そのあと、相手の了解を取ってから、今聞いたお話をみんなの前で発表します。
合間合間に、スタッフによる詩の朗読をはさみながら、相手を変えていきながら、ワークショップは進んでいきます。
二人組がそれぞれ、お母さんと子どもの役になり、駄々をこねる子どもにいろいろなパターンで対応してみるワークでは、迫真の演技で
子どもになりきる人もいて、本当に楽しい雰囲気の中でワークショップは進行していきました。
終わってからの感想では、子ども役になった人から、子どもの気持ちがよく分かった…という感想が多く聞かれました。

●抱っこ法って何?
そのようなワークの中に、もちろん抱っこ法についての具体的な説明も盛り込まれています。
泣くことの大切さ、涙の中にはストレス物質を排出する副腎皮質ホルモンが含まれているということや、泣くことにより脳内からも不安や発作の神経反応をやわらげる物質が分泌されるということなど…へぇ〜〜そうなんだ〜〜と驚かされるようなお話ばかりでした。
また、泣いている子どもへの親の対応の違いが与える心理的影響についても、改めて納得させられるお話が続きます。
その中身のすべてについて、ここで書き表すことはとてもできませんが、私が一番心に響いたのは、子どもの心を大切に感じるということは、親の心も癒し、快復への道筋を作りだすということでした。
これまで、さまざまな自己肯定ワークや講演会などを学んできましたが、子どもの行動を分析するだけのものであったり、また大人に対しては自分自身を振り返り、その課題を克服するためのものがほとんどだったのですが、抱っこ法は子どもの行動を理解することによって、親のストレスにも自ら気づき、親も子もともに癒されるという内容のものに出会ったのは初めてだったのです。

●もっと知りたい!
 結局、予定の時間を大幅にオーバーし(約1時間も!)最後に、最初に話をした相手ともう一度二人一組になり、今日の感想を話し合って、
ワークショップは無事に終了しました。
 参加したほとんどのみなさんからは、もっともっと抱っこ法について知りたい!という声が多く聞こえてきました。
 幸い、来年1月には、今回よりも多くの皆さんに抱っこ法に触れていただくための講演会を予定しています。
 2回目の人はもちろん、初めて抱っこ法に触れる方にも理解していただける内容になっているそうです。
 今回、定員オーバーでお断りした方はもちろんですが、本当にたくさんの人たちに、抱っこ法に触れてもらいたい、また講師の七野さんの温かい人柄にも接してもらいたい!
 スタッフ全員が心からそう感じています。

●内緒・・・
 さて、大いに盛り上がった午前中のワークショップの後で、講師やアシスタントスタッフのみなさんには、事務所でこちらのスタッフと一緒に昼食を取っていただきました。
 そのあと、「お世話をしてくださるスタッフの方たちに、スペシャルワークをしてあげましょう。

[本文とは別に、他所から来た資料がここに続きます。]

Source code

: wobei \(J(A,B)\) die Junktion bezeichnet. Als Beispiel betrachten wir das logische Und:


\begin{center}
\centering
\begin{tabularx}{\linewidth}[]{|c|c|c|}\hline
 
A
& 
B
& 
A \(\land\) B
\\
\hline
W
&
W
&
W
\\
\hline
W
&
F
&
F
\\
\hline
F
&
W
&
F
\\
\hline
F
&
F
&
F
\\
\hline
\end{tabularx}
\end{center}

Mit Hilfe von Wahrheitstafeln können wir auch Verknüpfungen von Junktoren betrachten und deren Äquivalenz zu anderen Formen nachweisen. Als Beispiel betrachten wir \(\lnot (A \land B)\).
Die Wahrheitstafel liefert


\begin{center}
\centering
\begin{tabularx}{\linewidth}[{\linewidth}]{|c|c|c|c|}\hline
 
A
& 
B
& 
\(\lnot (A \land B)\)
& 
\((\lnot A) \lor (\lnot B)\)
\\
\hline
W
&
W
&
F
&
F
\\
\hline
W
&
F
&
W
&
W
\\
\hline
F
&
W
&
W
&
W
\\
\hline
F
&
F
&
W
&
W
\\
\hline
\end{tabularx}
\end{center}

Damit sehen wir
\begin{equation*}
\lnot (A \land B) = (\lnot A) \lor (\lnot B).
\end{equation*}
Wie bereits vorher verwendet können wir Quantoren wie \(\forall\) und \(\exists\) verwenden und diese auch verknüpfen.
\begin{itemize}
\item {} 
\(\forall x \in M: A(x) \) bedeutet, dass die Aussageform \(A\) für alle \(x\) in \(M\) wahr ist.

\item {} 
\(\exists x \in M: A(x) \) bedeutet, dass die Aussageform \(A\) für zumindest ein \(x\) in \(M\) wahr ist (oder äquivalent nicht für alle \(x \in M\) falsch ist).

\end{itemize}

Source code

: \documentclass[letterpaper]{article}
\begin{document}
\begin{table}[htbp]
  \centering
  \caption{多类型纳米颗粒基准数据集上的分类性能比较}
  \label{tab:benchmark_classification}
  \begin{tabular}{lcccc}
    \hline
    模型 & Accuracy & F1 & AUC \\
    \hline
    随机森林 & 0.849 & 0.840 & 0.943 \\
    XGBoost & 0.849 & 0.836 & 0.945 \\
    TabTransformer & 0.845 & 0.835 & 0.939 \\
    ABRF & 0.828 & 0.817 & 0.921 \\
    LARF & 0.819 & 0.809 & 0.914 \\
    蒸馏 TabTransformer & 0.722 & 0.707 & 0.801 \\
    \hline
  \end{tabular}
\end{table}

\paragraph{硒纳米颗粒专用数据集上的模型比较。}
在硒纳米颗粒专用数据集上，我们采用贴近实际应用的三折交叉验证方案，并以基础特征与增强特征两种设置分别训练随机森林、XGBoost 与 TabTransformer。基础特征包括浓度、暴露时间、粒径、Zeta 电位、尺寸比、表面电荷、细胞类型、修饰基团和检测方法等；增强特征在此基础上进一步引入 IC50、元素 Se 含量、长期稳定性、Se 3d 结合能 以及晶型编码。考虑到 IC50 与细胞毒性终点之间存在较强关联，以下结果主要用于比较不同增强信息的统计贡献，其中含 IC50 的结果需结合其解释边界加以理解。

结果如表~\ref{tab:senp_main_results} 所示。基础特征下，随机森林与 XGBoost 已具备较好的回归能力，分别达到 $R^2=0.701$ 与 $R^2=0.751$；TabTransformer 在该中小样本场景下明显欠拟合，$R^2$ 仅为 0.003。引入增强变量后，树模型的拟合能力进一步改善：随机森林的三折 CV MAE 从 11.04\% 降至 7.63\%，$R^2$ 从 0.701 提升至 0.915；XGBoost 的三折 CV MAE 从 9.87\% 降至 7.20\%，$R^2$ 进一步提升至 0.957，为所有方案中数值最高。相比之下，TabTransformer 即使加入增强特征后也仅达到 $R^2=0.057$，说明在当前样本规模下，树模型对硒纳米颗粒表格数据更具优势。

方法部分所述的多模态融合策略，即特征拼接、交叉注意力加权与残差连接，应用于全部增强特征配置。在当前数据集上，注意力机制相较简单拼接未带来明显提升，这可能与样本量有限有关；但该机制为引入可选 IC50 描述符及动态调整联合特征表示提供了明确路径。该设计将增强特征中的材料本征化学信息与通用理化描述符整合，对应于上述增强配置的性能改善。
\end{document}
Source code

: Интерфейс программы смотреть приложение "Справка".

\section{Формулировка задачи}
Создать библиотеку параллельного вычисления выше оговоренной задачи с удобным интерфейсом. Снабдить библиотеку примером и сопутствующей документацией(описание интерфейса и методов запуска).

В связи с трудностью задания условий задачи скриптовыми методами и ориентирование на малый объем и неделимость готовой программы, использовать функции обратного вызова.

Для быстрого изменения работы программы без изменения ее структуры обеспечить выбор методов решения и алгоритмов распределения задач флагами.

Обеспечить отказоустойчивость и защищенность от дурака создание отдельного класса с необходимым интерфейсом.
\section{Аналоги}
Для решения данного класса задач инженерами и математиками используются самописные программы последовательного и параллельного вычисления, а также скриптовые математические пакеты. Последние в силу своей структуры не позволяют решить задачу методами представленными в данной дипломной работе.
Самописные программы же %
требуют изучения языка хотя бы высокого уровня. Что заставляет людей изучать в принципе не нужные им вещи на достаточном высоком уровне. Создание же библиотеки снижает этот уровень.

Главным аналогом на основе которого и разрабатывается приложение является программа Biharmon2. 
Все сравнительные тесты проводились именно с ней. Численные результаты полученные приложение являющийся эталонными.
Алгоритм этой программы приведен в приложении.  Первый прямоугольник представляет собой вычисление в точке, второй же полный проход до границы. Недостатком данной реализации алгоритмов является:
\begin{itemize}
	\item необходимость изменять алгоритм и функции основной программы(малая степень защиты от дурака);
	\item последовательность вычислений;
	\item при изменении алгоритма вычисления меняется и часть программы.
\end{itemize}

」という七野さんのご好意で、会員のYさん親子にモデルケースになってもらって、スタッフだけのスペシャルワークをしていただきました。
 その中身は・・・とてもこの紙面では書ききれない感動的なものだったのですが・・・
 今回は内緒・・・ということにしておきましょう。
 今は、1月に再び七野さんにお会いできる日をスタッフ一同首を長くして待っているのです。